Please reproduce every entry, keeping each one exact.

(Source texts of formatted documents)
··········

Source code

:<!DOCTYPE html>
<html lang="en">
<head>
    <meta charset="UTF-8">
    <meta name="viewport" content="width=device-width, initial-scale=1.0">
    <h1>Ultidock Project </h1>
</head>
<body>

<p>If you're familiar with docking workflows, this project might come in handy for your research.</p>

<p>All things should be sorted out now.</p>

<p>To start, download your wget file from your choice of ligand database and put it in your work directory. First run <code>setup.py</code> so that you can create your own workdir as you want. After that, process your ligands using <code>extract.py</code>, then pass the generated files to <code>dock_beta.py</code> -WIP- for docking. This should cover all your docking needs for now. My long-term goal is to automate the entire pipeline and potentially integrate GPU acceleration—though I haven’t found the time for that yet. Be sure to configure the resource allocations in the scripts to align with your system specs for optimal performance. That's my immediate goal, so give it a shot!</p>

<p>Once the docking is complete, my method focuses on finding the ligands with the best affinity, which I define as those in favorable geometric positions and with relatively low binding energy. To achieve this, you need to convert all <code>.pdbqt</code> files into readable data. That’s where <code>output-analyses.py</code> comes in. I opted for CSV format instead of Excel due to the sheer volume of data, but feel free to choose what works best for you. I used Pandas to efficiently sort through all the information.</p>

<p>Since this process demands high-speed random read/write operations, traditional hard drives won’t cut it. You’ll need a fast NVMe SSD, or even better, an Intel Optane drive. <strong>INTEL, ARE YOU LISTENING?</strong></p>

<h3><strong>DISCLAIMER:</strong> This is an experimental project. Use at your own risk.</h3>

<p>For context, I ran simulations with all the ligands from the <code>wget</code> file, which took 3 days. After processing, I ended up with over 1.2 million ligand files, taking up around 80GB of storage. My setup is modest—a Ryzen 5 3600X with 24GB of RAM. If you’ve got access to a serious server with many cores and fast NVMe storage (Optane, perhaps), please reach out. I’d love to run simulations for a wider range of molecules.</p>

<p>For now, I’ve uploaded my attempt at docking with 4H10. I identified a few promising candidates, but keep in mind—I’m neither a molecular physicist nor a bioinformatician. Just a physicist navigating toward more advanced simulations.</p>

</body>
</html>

··········

■ Response box ■
Source code

:<!DOCTYPE html>
<html lang="en">
<head>
    <meta charset="UTF-8">
    <meta name="viewport" content="width=device-width, initial-scale=1.0">
    <h1>Ultidock Project </h1>
</head>
<body>

<p>If you're familiar with docking workflows, this project might come in handy for your research.</p>

<p>All things should be sorted out now.</p>

<p>To start, download your wget file from your choice of ligand database and put it in your work directory. First run <code>setup.py</code> so that you can create your own workdir as you want. After that, process your ligands using <code>extract.py</code>, then pass the generated files to <code>dock_beta.py</code> -WIP- for docking. This should cover all your docking needs for now. My long-term goal is to automate the entire pipeline and potentially integrate GPU acceleration—though I haven’t found the time for that yet. Be sure to configure the resource allocations in the scripts to align with your system specs for optimal performance. That's my immediate goal, so give it a shot!</p>

<p>Once the docking is complete, my method focuses on finding the ligands with the best affinity, which I define as those in favorable geometric positions and with relatively low binding energy. To achieve this, you need to convert all <code>.pdbqt</code> files into readable data. That’s where <code>output-analyses.py</code> comes in. I opted for CSV format instead of Excel due to the sheer volume of data, but feel free to choose what works best for you. I used Pandas to efficiently sort through all the information.</p>

<p>Since this process demands high-speed random read/write operations, traditional hard drives won’t cut it. You’ll need a fast NVMe SSD, or even better, an Intel Optane drive. <strong>INTEL, ARE YOU LISTENING?</strong></p>

<h3><strong>DISCLAIMER:</strong> This is an experimental project. Use at your own risk.</h3>

<p>For context, I ran simulations with all the ligands from the <code>wget</code> file, which took 3 days. After processing, I ended up with over 1.2 million ligand files, taking up around 80GB of storage. My setup is modest—a Ryzen 5 3600X with 24GB of RAM. If you’ve got access to a serious server with many cores and fast NVMe storage (Optane, perhaps), please reach out. I’d love to run simulations for a wider range of molecules.</p>

<p>For now, I’ve uploaded my attempt at docking with 4H10. I identified a few promising candidates, but keep in mind—I’m neither a molecular physicist nor a bioinformatician. Just a physicist navigating toward more advanced simulations.</p>

</body>
</html>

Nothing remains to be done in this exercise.